All steps discussed below are included in a single script: kidney.R
To demonstrate how MatriCom can be used to interrogate biological systems, we performed a case study of matrisome communication networks in the human kidney using the Kidney (Stewart et al., Science 2019) open-access dataset from the Azimuth app collection. The dataset was processed with MatriCom using original sample annotations and all default query parameters and filters.
The workflow is divided into a preparation step, followed by a four-part case study (Figure 1):
- Part 0 - Build reference lists: Process kidney scRNA-seq dataset with MatriCom and build metadata table, glossary of harmonized cell type labels, and lists of ECM-receptor gene pairs.
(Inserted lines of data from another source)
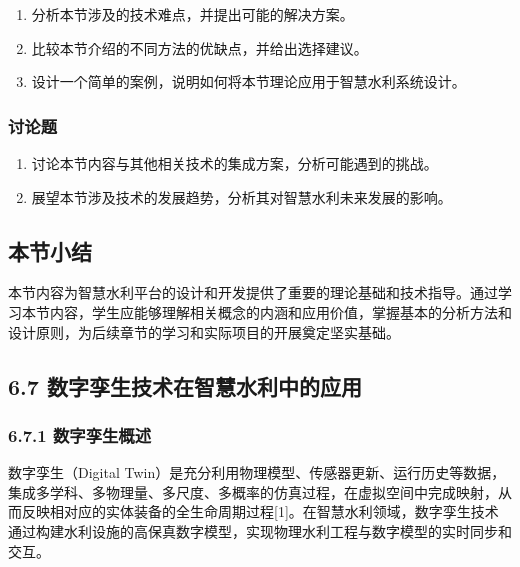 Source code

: \begin{enumerate}
\def\labelenumi{\arabic{enumi}.}
\tightlist
\item
  分析本节涉及的技术难点，并提出可能的解决方案。
\item
  比较本节介绍的不同方法的优缺点，并给出选择建议。
\item
  设计一个简单的案例，说明如何将本节理论应用于智慧水利系统设计。
\end{enumerate}

\hypertarget{ux8ba8ux8bbaux9898-6}{%
\subsubsection{讨论题}\label{ux8ba8ux8bbaux9898-6}}

\begin{enumerate}
\def\labelenumi{\arabic{enumi}.}
\tightlist
\item
  讨论本节内容与其他相关技术的集成方案，分析可能遇到的挑战。
\item
  展望本节涉及技术的发展趋势，分析其对智慧水利未来发展的影响。
\end{enumerate}

\hypertarget{ux672cux8282ux5c0fux7ed3-5}{%
\subsection{本节小结}\label{ux672cux8282ux5c0fux7ed3-5}}

本节内容为智慧水利平台的设计和开发提供了重要的理论基础和技术指导。通过学习本节内容，学生应能够理解相关概念的内涵和应用价值，掌握基本的分析方法和设计原则，为后续章节的学习和实际项目的开展奠定坚实基础。

\hypertarget{ux6570ux5b57ux5b6aux751fux6280ux672fux5728ux667aux6167ux6c34ux5229ux4e2dux7684ux5e94ux7528}{%
\subsection{6.7 数字孪生技术在智慧水利中的应用}\label{ux6570ux5b57ux5b6aux751fux6280ux672fux5728ux667aux6167ux6c34ux5229ux4e2dux7684ux5e94ux7528}}

\hypertarget{ux6570ux5b57ux5b6aux751fux6982ux8ff0}{%
\subsubsection{6.7.1 数字孪生概述}\label{ux6570ux5b57ux5b6aux751fux6982ux8ff0}}

数字孪生（Digital Twin）是充分利用物理模型、传感器更新、运行历史等数据，集成多学科、多物理量、多尺度、多概率的仿真过程，在虚拟空间中完成映射，从而反映相对应的实体装备的全生命周期过程{[}1{]}。在智慧水利领域，数字孪生技术通过构建水利设施的高保真数字模型，实现物理水利工程与数字模型的实时同步和交互。

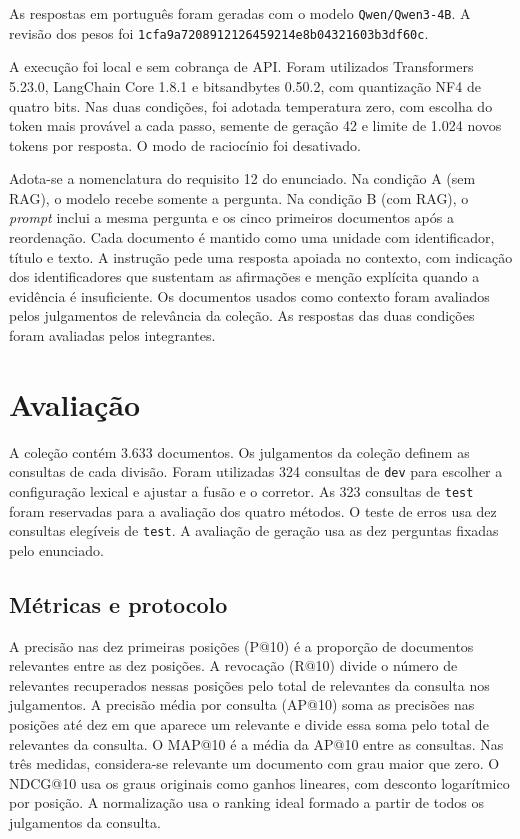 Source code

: \documentclass[12pt]{article}
\begin{document}
As respostas em português foram geradas com o modelo \texttt{Qwen/Qwen3-4B}.
A revisão dos pesos foi \texttt{1cfa9a7208912126459214e8b04321603b3df60c}.

A execução foi local e sem cobrança de API. Foram utilizados Transformers
5.23.0, LangChain Core 1.8.1 e bitsandbytes 0.50.2, com quantização NF4 de
quatro bits. Nas duas condições, foi adotada temperatura zero, com escolha
do token mais provável a cada passo, semente de geração 42 e limite de
1.024 novos tokens por resposta. O modo de raciocínio foi desativado.

Adota-se a nomenclatura do requisito 12 do enunciado. Na condição A
(sem RAG), o modelo recebe somente a pergunta. Na condição B (com RAG),
o \textit{prompt} inclui a mesma pergunta e os cinco primeiros documentos
após a reordenação. Cada documento é mantido como uma unidade com
identificador, título e texto. A instrução pede uma resposta apoiada no
contexto, com indicação dos identificadores que sustentam as afirmações e
menção explícita quando a evidência é insuficiente. Os documentos usados
como contexto foram avaliados pelos julgamentos de relevância da coleção.
As respostas das duas condições foram avaliadas pelos integrantes.

\section{Avaliação}
\label{sec:avaliacao}

A coleção contém 3.633 documentos. Os julgamentos da coleção definem as
consultas de cada divisão. Foram utilizadas 324 consultas de \texttt{dev}
para escolher a configuração lexical e ajustar a fusão e o corretor. As
323 consultas de \texttt{test} foram reservadas para a avaliação dos quatro
métodos. O teste de erros usa dez consultas elegíveis de \texttt{test}. A
avaliação de geração usa as dez perguntas fixadas pelo enunciado.

\subsection{Métricas e protocolo}

A precisão nas dez primeiras posições (P@10) é a proporção de documentos
relevantes entre as dez posições. A revocação (R@10) divide o número de
relevantes recuperados nessas posições pelo total de relevantes da consulta nos
julgamentos. A precisão média por consulta (AP@10) soma as precisões nas
posições até dez em que aparece um relevante e divide essa soma pelo total de
relevantes da consulta. O MAP@10 é a média da AP@10 entre as consultas. Nas
três medidas, considera-se relevante um documento com grau maior que zero.
O NDCG@10 usa os graus originais como ganhos lineares, com desconto logarítmico
por posição. A normalização usa o ranking ideal formado a partir de todos os
julgamentos da consulta.
\end{document}
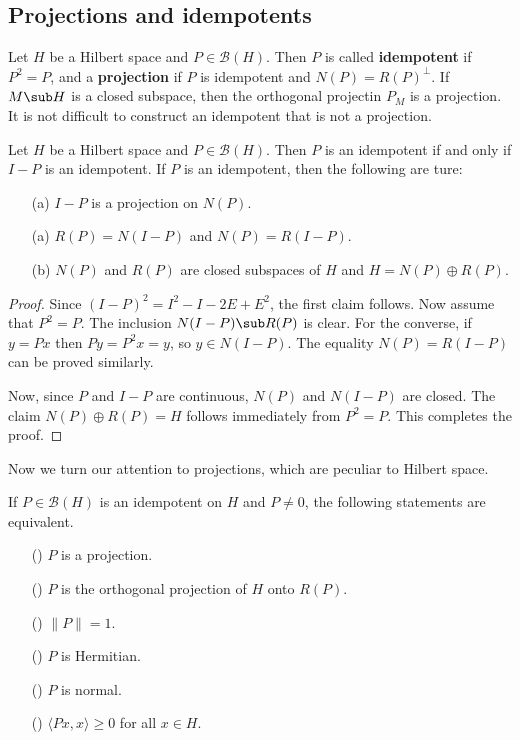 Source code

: \subsection{Projections and idempotents}
Let $H$ be a Hilbert space and $P\in\mathcal{B}(H)$. Then $P$ is called \textbf{idempotent} if $P^2=P$, and a \textbf{projection} if $P$ is idempotent and $N(P)=R(P)^\bot$. If $M\sub H$ is a closed subspace, then the orthogonal projectin $P_M$ is a projection. It is not difficult to construct an idempotent that is not a projection.
\begin{proposition}
Let $H$ be a Hilbert space and $P\in\mathcal{B}(H)$. Then $P$ is an idempotent if and only if $I-P$ is an idempotent. If $P$ is an idempotent, then the following are ture:
\begin{itemize}
\item[(a)] $I-P$ is a projection on $N(P)$.
\item[(a)] $R(P)=N(I-P)$ and $N(P)=R(I-P)$.
\item[(b)] $N(P)$ and $R(P)$ are closed subspaces of $H$ and $H=N(P)\oplus R(P)$.
\end{itemize}
\end{proposition}
\begin{proof}
Since $(I-P)^2=I^2-I-2E+E^2$, the first claim follows. Now assume that $P^2=P$. The inclusion $N(I-P)\sub R(P)$ is clear. For the converse, if $y=Px$ then $Py=P^2x=y$, so $y\in N(I-P)$. The equality $N(P)=R(I-P)$ can be proved similarly.\par
Now, since $P$ and $I-P$ are continuous, $N(P)$ and $N(I-P)$ are closed. The claim $N(P)\oplus R(P)=H$ follows immediately from $P^2=P$. This completes the proof.
\end{proof}
Now we turn our attention to projections, which are peculiar to Hilbert space.
\begin{proposition}\label{Hilbert space idempotent is projection iff}
If $P\in\mathcal{B}(H)$ is an idempotent on $H$ and $P\neq 0$, the following statements are equivalent.
\begin{itemize}
\item[(\rmnum{1})] $P$ is a projection.
\item[(\rmnum{2})] $P$ is the orthogonal projection of $H$ onto $R(P)$.
\item[(\rmnum{3})] $\|P\|=1$.
\item[(\rmnum{4})] $P$ is Hermitian.
\item[(\rmnum{5})] $P$ is normal.
\item[(\rmnum{6})] $\langle Px,x\rangle\geq 0$ for all $x\in H$.
\end{itemize}
\end{proposition}
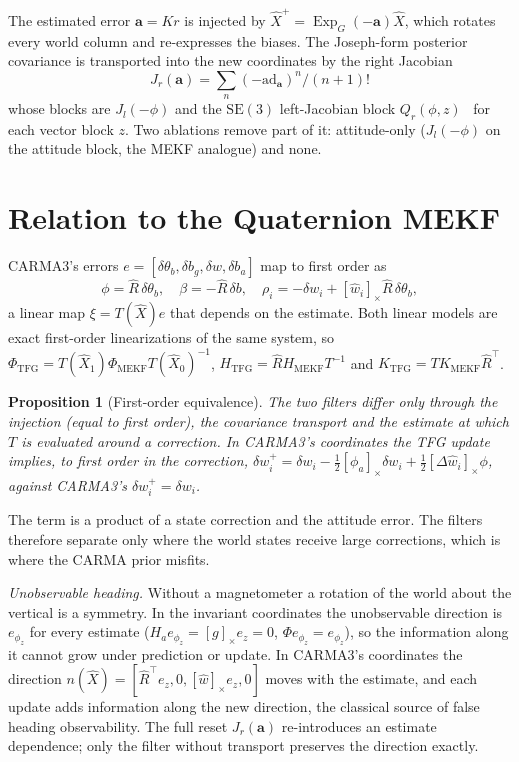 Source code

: \documentclass[conference]{IEEEtran}
\newcommand{\Skew}[1]{\left[#1\right]_\times}
\DeclareMathOperator{\Exp}{Exp}
\theoremstyle{bodysmall}
\newtheorem{proposition}{Proposition}
\begin{document}
The estimated error $\mathbf a=K r$ is injected by
$\hat X^{+}=\Exp_G(-\mathbf a)\hat X$, which rotates every world column and
re-expresses the biases. The Joseph-form posterior covariance is transported
into the new coordinates by the right Jacobian
\begin{equation}
J_r(\mathbf a)=\textstyle\sum_n(-\mathrm{ad}_{\mathbf a})^n/(n+1)!
\end{equation}
whose blocks are $J_l(-\phi)$ and the $\mathrm{SE}(3)$ left-Jacobian block
$Q_r(\phi,z)$~\cite{barfoot17} for each vector block $z$. Two ablations remove
part of it: attitude-only ($J_l(-\phi)$ on the attitude block, the MEKF
analogue) and none.

\section{Relation to the Quaternion MEKF}
\label{sec:equivalence}
CARMA3's errors $e=[\delta\theta_b,\delta b_g,\delta w,\delta b_a]$ map to
first order as
\begin{equation}
\phi=\hat R\,\delta\theta_b,\quad \beta=-\hat R\,\delta b,\quad
\rho_i=-\delta w_i+\Skew{\hat w_i}\hat R\,\delta\theta_b,
\end{equation}
a linear map $\xi=T(\hat X)e$ that depends on the estimate. Both linear models
are exact first-order linearizations of the same system, so
$\Phi_{\mathrm{TFG}}=T(\hat X_1)\Phi_{\mathrm{MEKF}}T(\hat X_0)^{-1}$,
$H_{\mathrm{TFG}}=\hat R H_{\mathrm{MEKF}}T^{-1}$ and
$K_{\mathrm{TFG}}=TK_{\mathrm{MEKF}}\hat R^{\top}$.

\begin{proposition}[First-order equivalence]
\label{prop:equiv}
The two filters differ only through the injection (equal to first order), the
covariance transport and the estimate at which $T$ is evaluated around a
correction. In CARMA3's coordinates the TFG update implies, to first order in
the correction,
$\delta w_i^{+}=\delta w_i-\tfrac12\Skew{\phi_a}\delta w_i
+\tfrac12\Skew{\Delta\hat w_i}\phi$, against CARMA3's
$\delta w_i^{+}=\delta w_i$.
\end{proposition}

The term is a product of a state correction and the attitude error. The
filters therefore separate only where the world states receive large
corrections, which is where the CARMA prior misfits.

\emph{Unobservable heading.} Without a magnetometer a rotation of the world
about the vertical is a symmetry. In the invariant coordinates the
unobservable direction is $e_{\phi_z}$ for every estimate
($H_ae_{\phi_z}=\Skew{g}e_z=0$, $\Phi e_{\phi_z}=e_{\phi_z}$), so the
information along it cannot grow under prediction or update. In CARMA3's
coordinates the direction $n(\hat X)=[\hat R^{\top}e_z,0,\Skew{\hat w}e_z,0]$
moves with the estimate, and each update adds information along the new
direction, the classical source of false heading
observability. The full reset $J_r(\mathbf a)$ re-introduces an estimate
dependence; only the filter without transport preserves the direction exactly.
\end{document}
- Part 1 - Full kidney communication network: Includes all communication pairs detected after running MatriCom.
- Part 2 - Fibroblast communications: Includes the subset of communication pairs established by fibroblasts and their partners.
- Part 3 - ECM-receptor communications: Includes the subset of communication pairs that represent experimentally-validated ECM-receptor interactions, where ligands are matrisome genes expressed by fibroblasts.
- Part 4 - Collagen VI-receptor communications: Includes the subset of ECM-receptor communication pairs involving collagen VI ligand genes expressed by fibroblasts, and their receptors.
Figure 1. Overview of Kidney Case Study.
library("tidyr")
library("dplyr")
library("Seurat")
library("BiocManager")
library("clusterProfiler")
library("dplyr")
library("igraph")
library("KEGGgraph")
library("org.Hs.eg.db")
library("CellChat")
library("data.table")
library("gsheet")
library("readxl")
Set working directory (work dir) to desired file path, such as the current folder. All files downloaded or created by the script will appear in one of the three folders specified after it. Checksums for downloaded files can be found in md5sum.txt.
work.d <- setwd(".")
dln.d <- paste0(work.d, "/", "downloaded")
ref.d <- paste0(work.d, "/", "reference-lists")
out.d <- paste0(work.d, "/", "results-output")
Downloads time out. Because some of the downloads are quite large, we recommend specifying a longer timeout. This will increase it to 30 min:
options(timeout=1800)
Prepare metadata for kidney dataset from Azimuth
The original kidney scRNA-seq dataset can be retrieved from the Azimuth reference tissue library.
- URL: https://azimuth.hubmapconsortium.org
- Go to References > Human - Kidney > Demo Dataset(s)
- File: Stewart et al., Science 2019 [Seurat object]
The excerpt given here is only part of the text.